The Federal Courts, following the lead of the Supreme Court, have been reluctant to elevate the classification of sexual orientation from Rational Basis up to either Intermediate or Strict Scrutiny. We can debate all day long about whether the Supreme Court SHOULD raise the level of scrutiny on sexual orientation issues from Rational Basis to something higher, and maybe one day they will, but the fact of the matter is that as of 2010 they have not chosen to do so. And since they haven't, it would have been inconsistent for this judge to have ruled that Prop 8 did not pass Intermediate or Strict Scrutiny. But he didn't do that. He exercised judicial restraint and stayed consistent with the Equal Protection analysis concerning sexual orientation issues that has been articulated by the Supreme Court. Because this judge followed protocol here, this ruling will be difficult to overturn on appeal.
2. Other State laws that have discriminated on the basis of Sexual Orientation have failed the Rational Basis Test.
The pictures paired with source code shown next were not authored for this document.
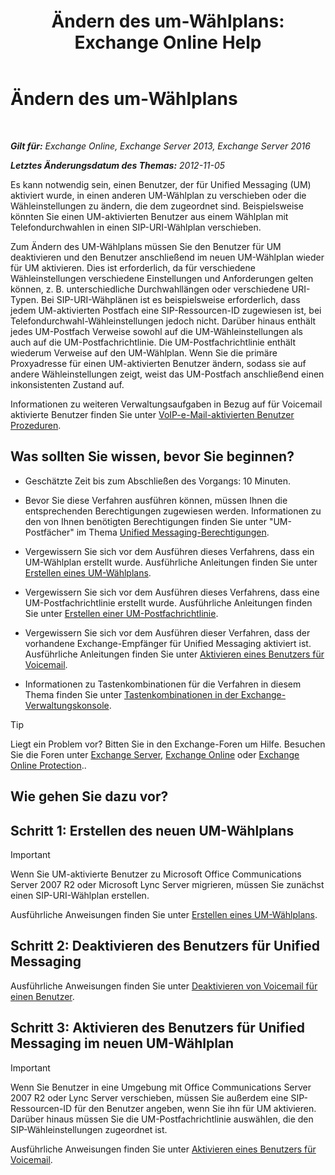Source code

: ﻿---
title: 'Ändern des um-Wählplans: Exchange Online Help'
TOCTitle: Ändern des um-Wählplans
ms:assetid: 4a6b6b6f-c61c-44e8-91dd-c5d28835f441
ms:mtpsurl: https://technet.microsoft.com/de-de/library/Ee633465(v=EXCHG.150)
ms:contentKeyID: 50475579
ms.date: 05/23/2018
mtps_version: v=EXCHG.150
ms.translationtype: MT
---

# Ändern des um-Wählplans

 

_**Gilt für:** Exchange Online, Exchange Server 2013, Exchange Server 2016_

_**Letztes Änderungsdatum des Themas:** 2012-11-05_

Es kann notwendig sein, einen Benutzer, der für Unified Messaging (UM) aktiviert wurde, in einen anderen UM-Wählplan zu verschieben oder die Wähleinstellungen zu ändern, die dem zugeordnet sind. Beispielsweise könnten Sie einen UM-aktivierten Benutzer aus einem Wählplan mit Telefondurchwahlen in einen SIP-URI-Wählplan verschieben.

Zum Ändern des UM-Wählplans müssen Sie den Benutzer für UM deaktivieren und den Benutzer anschließend im neuen UM-Wählplan wieder für UM aktivieren. Dies ist erforderlich, da für verschiedene Wähleinstellungen verschiedene Einstellungen und Anforderungen gelten können, z. B. unterschiedliche Durchwahllängen oder verschiedene URI-Typen. Bei SIP-URI-Wähplänen ist es beispielsweise erforderlich, dass jedem UM-aktivierten Postfach eine SIP-Ressourcen-ID zugewiesen ist, bei Telefondurchwahl-Wähleinstellungen jedoch nicht. Darüber hinaus enthält jedes UM-Postfach Verweise sowohl auf die UM-Wähleinstellungen als auch auf die UM-Postfachrichtlinie. Die UM-Postfachrichtlinie enthält wiederum Verweise auf den UM-Wählplan. Wenn Sie die primäre Proxyadresse für einen UM-aktivierten Benutzer ändern, sodass sie auf andere Wähleinstellungen zeigt, weist das UM-Postfach anschließend einen inkonsistenten Zustand auf.

Informationen zu weiteren Verwaltungsaufgaben in Bezug auf für Voicemail aktivierte Benutzer finden Sie unter [VoIP-e-Mail-aktivierten Benutzer Prozeduren](voice-mail-enabled-user-procedures-exchange-2013-help.md).

## Was sollten Sie wissen, bevor Sie beginnen?

  - Geschätzte Zeit bis zum Abschließen des Vorgangs: 10 Minuten.

  - Bevor Sie diese Verfahren ausführen können, müssen Ihnen die entsprechenden Berechtigungen zugewiesen werden. Informationen zu den von Ihnen benötigten Berechtigungen finden Sie unter "UM-Postfächer" im Thema [Unified Messaging-Berechtigungen](unified-messaging-permissions-exchange-2013-help.md).

  - Vergewissern Sie sich vor dem Ausführen dieses Verfahrens, dass ein UM-Wählplan erstellt wurde. Ausführliche Anleitungen finden Sie unter [Erstellen eines UM-Wählplans](create-a-um-dial-plan-exchange-2013-help.md).

  - Vergewissern Sie sich vor dem Ausführen dieses Verfahrens, dass eine UM-Postfachrichtlinie erstellt wurde. Ausführliche Anleitungen finden Sie unter [Erstellen einer UM-Postfachrichtlinie](create-a-um-mailbox-policy-exchange-2013-help.md).

  - Vergewissern Sie sich vor dem Ausführen dieser Verfahren, dass der vorhandene Exchange-Empfänger für Unified Messaging aktiviert ist. Ausführliche Anleitungen finden Sie unter [Aktivieren eines Benutzers für Voicemail](enable-a-user-for-voice-mail-exchange-2013-help.md).

  - Informationen zu Tastenkombinationen für die Verfahren in diesem Thema finden Sie unter [Tastenkombinationen in der Exchange-Verwaltungskonsole](keyboard-shortcuts-in-the-exchange-admin-center-exchange-online-protection-help.md).


> [!TIP]
> Liegt ein Problem vor? Bitten Sie in den Exchange-Foren um Hilfe. Besuchen Sie die Foren unter <A href="https://go.microsoft.com/fwlink/p/?linkid=60612">Exchange Server</A>, <A href="https://go.microsoft.com/fwlink/p/?linkid=267542">Exchange Online</A> oder <A href="https://go.microsoft.com/fwlink/p/?linkid=285351">Exchange Online Protection</A>..



## Wie gehen Sie dazu vor?

## Schritt 1: Erstellen des neuen UM-Wählplans


> [!IMPORTANT]
> Wenn Sie UM-aktivierte Benutzer zu Microsoft Office Communications Server 2007&nbsp;R2 oder Microsoft Lync Server migrieren, müssen Sie zunächst einen SIP-URI-Wählplan erstellen.



Ausführliche Anweisungen finden Sie unter [Erstellen eines UM-Wählplans](create-a-um-dial-plan-exchange-2013-help.md).

## Schritt 2: Deaktivieren des Benutzers für Unified Messaging

Ausführliche Anweisungen finden Sie unter [Deaktivieren von Voicemail für einen Benutzer](disable-voice-mail-for-a-user-exchange-2013-help.md).

## Schritt 3: Aktivieren des Benutzers für Unified Messaging im neuen UM-Wählplan


> [!IMPORTANT]
> Wenn Sie Benutzer in eine Umgebung mit Office Communications Server 2007&nbsp;R2 oder Lync Server verschieben, müssen Sie außerdem eine SIP-Ressourcen-ID für den Benutzer angeben, wenn Sie ihn für UM aktivieren. Darüber hinaus müssen Sie die UM-Postfachrichtlinie auswählen, die den SIP-Wähleinstellungen zugeordnet ist.



Ausführliche Anweisungen finden Sie unter [Aktivieren eines Benutzers für Voicemail](enable-a-user-for-voice-mail-exchange-2013-help.md).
The key decision that is controlling here is the landmark case Romer v. Evans, 517 U.S. 620 (1996). In Romer, Justice Kennedy wrote for the 6-3 majority which held that a Colorado amendment to its state constitution that sought to deny rights to Gays and Lesbians failed the Rational Basis test. With respect to Colorado's law, Kennedy stated that:
Its sheer breadth is so discontinuous with the reasons offered for it that the amendment seems inexplicable by anything but animus toward the class that it affects; it lacks a rational relationship to legitimate state interests.And that, my friends, is what we call a "precedent."
In sum, the federal district court here, legally speaking, made a solid ruling. You can't just put up a law that says "Gays can't get married" and then when you are asked "well why not?" you can't give any rational basis for the law other than hate, fear, or personal dislike. Those may very well be your true feelings on the matter, and you have every right to feel that way, but do understand that those are not "rational" reasons for upholding a law that disadvantages a certain group of people from getting married. Moreover, it is difficult to see what legitimate state interest such a law could hope to achieve.
What is your opinion?
Is there EVER a time when the government or the judicial system should "overrule" the "will" of the people?
Did the Court here get it right?
What exactly do we gain as a society by banning Same-Sex couples from getting married?